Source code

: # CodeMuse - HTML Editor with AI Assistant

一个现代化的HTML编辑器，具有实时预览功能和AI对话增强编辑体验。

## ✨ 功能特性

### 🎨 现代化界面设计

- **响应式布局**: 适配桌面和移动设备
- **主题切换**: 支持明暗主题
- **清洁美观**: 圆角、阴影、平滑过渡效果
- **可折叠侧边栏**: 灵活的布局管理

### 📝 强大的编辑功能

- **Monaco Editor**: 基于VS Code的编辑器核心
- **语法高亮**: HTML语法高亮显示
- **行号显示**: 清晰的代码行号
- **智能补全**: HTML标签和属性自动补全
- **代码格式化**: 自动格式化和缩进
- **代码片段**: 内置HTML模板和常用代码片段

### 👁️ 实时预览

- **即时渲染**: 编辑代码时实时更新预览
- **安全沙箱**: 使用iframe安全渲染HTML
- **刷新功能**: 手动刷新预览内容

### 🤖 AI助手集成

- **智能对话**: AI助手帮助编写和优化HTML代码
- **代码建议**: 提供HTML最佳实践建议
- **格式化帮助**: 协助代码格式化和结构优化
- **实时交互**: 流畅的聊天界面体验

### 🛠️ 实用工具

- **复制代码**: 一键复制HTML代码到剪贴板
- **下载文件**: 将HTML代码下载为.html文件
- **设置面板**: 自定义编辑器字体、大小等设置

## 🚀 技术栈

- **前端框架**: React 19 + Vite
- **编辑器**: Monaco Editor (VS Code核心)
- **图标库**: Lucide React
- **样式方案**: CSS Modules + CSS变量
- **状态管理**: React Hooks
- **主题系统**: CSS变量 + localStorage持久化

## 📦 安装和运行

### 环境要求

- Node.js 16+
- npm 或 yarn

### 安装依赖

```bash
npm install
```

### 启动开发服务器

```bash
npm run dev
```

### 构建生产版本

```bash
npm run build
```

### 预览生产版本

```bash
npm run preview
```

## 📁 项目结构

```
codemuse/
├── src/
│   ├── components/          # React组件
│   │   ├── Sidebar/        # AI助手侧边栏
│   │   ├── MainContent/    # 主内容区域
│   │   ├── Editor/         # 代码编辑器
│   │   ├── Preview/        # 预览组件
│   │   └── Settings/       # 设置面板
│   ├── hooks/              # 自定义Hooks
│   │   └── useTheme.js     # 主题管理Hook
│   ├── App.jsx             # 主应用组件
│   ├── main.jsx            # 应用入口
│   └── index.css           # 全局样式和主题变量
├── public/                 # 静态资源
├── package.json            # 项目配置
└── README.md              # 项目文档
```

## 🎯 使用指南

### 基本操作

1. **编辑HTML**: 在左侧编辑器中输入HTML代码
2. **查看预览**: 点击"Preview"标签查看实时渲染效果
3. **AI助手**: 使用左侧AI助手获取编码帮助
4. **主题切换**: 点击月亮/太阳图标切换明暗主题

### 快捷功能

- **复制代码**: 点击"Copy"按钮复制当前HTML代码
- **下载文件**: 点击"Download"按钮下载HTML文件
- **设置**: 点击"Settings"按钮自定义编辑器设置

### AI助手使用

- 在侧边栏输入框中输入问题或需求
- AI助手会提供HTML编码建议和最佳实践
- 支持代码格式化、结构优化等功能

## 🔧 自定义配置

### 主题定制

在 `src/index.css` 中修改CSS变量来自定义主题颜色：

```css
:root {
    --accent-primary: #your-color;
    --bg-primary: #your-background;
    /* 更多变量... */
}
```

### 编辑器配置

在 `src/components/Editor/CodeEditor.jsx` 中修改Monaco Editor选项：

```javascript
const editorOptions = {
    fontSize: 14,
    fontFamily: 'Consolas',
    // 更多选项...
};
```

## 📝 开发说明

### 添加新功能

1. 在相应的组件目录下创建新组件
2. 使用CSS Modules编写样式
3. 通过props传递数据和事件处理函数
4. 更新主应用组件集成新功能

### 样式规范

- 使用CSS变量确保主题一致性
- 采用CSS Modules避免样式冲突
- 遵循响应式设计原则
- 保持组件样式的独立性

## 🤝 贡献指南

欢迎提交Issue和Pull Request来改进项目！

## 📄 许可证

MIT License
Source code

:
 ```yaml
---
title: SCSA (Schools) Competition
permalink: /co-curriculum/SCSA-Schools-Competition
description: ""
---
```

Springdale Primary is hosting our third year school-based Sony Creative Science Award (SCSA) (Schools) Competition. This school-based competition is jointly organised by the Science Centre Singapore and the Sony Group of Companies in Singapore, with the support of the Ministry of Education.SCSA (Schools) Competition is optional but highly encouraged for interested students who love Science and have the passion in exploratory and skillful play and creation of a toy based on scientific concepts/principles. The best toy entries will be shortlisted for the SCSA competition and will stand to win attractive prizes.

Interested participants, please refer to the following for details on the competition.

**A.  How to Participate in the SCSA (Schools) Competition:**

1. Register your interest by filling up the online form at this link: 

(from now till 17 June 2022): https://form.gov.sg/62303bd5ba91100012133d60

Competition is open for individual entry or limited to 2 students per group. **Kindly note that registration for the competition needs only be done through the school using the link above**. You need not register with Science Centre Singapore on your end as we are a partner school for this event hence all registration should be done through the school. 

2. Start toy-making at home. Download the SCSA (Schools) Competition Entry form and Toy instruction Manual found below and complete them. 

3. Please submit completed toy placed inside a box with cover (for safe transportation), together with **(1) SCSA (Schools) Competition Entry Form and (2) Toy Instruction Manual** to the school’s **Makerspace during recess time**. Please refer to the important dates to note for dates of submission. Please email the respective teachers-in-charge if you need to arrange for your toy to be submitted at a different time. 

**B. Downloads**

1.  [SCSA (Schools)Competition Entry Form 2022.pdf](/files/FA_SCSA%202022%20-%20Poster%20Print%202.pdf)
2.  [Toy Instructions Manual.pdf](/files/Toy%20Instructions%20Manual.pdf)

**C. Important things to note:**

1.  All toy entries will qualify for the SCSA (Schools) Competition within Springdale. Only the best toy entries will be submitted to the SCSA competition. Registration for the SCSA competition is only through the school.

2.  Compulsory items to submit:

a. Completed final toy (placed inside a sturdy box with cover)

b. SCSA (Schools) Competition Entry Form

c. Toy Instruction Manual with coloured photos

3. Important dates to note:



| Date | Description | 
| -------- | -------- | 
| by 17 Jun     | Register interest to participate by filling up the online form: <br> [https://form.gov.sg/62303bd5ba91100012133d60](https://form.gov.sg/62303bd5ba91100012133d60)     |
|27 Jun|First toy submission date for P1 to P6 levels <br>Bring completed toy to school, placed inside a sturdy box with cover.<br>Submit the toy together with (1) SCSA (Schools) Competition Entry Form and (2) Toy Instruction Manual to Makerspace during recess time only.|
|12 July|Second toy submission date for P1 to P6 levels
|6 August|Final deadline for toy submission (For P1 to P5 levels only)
● ● ● ● ● ● ●
Exercise directions: State how many lines of the listing hold the string "Settings", and add nothing else.

Exercise response: 2